被告は原告に対して、金七五万五、〇〇〇円とうち金二五万〇、〇〇〇円に対する昭和四五年一一月一六日から、うち金二五万三、〇〇〇円に対する同年一二月一三日から、うち金二五万二、〇〇〇円に対する同年一二月一六日から、それぞれ支払ずみにいたるまで、年五分の割合による金員を支払え。

訴訟費用は被告の負担とする。

この判決は仮りに執行することができる。

事実及び理由

一、当事者の求める裁判

(原告)

主文同旨の判決

(被告)

原告の請求を棄却する。

二、事実関係

(請求原因)

(一)原告は昭和四五年八月二七日被告に対して別紙約束手形目録記載の約束手形三通を振出交付し、七五万五、〇〇〇円をうち二五万〇、〇〇〇円の弁済期を同年一一月一五日、うち二五万三、〇〇〇円の弁済期を同年一二月一二日、うち二五万二、〇〇〇円の弁済期を同年一二月一五日と定めて貸付けた。

(二)よって、原告は被告に対して、貸金七五万五、〇〇〇円と主文記載のとおりの各金員に対する記載のとおりの期間内の民法所定の年五分の割合による遅延損害金の支払を求める。

(請求原因に対する認容)

請求原因事実を認める。

三、理由

(一)、請求原因事実については当事者間に争いがない。

(二)、ところで、金銭の消費貸借契約を締結するに当り、貸主が借主に対して金銭交付の方法として貸金額を額面金額とする約束手形を振出交付した場合においても、反対の特約がない以上消費貸借契約は額面金額について約束手形の振出交付がなされた時に成立するものと解するのが相当である。けだし、消費貸借契約における要物性は金銭の有する経済的価値が貸主の負担において借主に委譲されるところにあるものというべく、借主は借受金額を額面金額とする約束手形の振出交付を受けることにより、これを利用して手形割引を受け、あるいはこれを支払のために裏書交付して、借受金銭の交付を受けたのと同一の経済的目的を達し得るのであるから、これによって要物性は充たされているものと解するのが相当だからである。
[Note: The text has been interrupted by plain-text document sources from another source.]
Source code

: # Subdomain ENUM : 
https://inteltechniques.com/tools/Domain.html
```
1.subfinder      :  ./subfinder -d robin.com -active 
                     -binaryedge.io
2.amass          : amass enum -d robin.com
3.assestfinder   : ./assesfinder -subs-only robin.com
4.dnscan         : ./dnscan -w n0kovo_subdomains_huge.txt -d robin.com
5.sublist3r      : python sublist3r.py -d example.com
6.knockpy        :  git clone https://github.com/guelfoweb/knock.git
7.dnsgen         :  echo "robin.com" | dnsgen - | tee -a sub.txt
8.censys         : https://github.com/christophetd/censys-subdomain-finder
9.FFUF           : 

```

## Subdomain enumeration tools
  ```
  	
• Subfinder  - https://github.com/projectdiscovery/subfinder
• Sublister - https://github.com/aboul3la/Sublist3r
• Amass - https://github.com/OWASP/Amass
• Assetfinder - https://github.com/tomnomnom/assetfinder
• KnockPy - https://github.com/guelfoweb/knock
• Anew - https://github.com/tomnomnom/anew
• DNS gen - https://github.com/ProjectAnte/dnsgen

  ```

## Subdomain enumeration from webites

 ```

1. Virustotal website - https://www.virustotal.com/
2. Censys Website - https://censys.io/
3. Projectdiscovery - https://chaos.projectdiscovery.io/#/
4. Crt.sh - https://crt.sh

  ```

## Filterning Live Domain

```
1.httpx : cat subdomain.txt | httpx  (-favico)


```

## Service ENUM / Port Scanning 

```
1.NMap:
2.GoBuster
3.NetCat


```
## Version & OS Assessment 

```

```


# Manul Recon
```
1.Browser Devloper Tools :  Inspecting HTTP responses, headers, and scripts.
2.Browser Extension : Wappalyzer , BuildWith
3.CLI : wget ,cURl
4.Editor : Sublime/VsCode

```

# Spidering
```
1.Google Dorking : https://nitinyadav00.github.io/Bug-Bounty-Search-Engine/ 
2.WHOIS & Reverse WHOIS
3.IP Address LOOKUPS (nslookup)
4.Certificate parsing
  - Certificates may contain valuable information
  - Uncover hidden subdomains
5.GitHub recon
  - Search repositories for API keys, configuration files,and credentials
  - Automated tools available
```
(三)、そして、右事実によると、原告はその主張する金銭貸付の方法として貸金額を額面金額の総額とする三通の約束手形を被告に振出交付したのであるから、原告の本訴請求はすべて理由あるものというべく認容することとし、訴訟費用の負担について民訴法八九条、仮執行の宣言について同法一九六条をそれぞれ適用して主文のとおり判決する。